Many law enforcement agencies, including those in California and Los Angeles, have found that their sobriety checkpoint operations to crack down on drunk drivers, are not being as effective because many motorists are aware of the existence of such checkpoints. That's because many motorists now make use of social media networking sites like Twitter and Facebook to inform other motorists about these checkpoints. Many motorists simply avoid those areas.

However, some cities are fighting back, and are now making use of a range of strategies to retain the effectiveness of DUI checkpoints. Some cities have been focusing on smaller operations conducted on less busy roads to pull over people driving under the influence of alcohol. Officers may conduct an impromptu sobriety checkpoint on a less traveled road in order to catch motorists unawares.

These tactics are turning out to be especially effective, because they are also being conducted during times that motorists usually don't expect to see sobriety checkpoints. Some checkpoints are now being conducted during weeknights, when motorists are not expecting a sobriety checkpoint.
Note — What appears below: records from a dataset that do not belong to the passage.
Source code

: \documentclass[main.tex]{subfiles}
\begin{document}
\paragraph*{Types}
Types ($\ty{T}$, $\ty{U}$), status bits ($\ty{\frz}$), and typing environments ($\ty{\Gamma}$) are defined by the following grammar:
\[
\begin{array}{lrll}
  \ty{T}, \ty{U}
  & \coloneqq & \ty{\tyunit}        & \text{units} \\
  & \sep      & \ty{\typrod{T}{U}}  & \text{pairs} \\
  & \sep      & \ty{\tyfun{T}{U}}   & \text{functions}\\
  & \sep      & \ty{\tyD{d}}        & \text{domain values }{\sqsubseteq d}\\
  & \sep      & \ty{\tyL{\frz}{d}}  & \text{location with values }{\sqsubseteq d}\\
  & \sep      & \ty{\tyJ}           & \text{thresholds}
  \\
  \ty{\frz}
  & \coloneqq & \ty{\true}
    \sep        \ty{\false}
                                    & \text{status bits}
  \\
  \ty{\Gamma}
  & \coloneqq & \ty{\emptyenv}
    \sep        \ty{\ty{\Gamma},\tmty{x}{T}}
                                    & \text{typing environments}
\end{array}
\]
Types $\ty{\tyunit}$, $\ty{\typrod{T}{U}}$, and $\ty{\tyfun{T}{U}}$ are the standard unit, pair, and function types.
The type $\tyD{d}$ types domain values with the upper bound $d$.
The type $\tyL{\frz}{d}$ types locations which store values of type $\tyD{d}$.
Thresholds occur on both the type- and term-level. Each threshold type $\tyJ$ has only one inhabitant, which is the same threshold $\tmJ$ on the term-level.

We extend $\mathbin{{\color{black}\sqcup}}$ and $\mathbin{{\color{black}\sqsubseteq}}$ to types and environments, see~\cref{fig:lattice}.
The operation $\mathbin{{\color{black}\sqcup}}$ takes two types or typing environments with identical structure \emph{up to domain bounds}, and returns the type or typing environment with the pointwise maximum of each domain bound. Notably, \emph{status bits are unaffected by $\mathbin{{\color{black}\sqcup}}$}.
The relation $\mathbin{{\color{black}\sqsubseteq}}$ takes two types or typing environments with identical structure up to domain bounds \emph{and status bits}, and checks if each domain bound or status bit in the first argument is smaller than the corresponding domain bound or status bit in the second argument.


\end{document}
Additionally, operations are being shifted between checkpoints very quickly in order to reduce the risk that word will spread out about the DUI checkpoint. It doesn't take long for a checkpoint to be set up, and in most cases, these checkpoints can be set up in just a matter of minutes. Once officers have finished checking a number of vehicles, they pack up and move on to another point.

These tactics are making it more difficult for motorists to alert other motorists about the existence of sobriety checkpoints, increasing the risk of DUI arrests.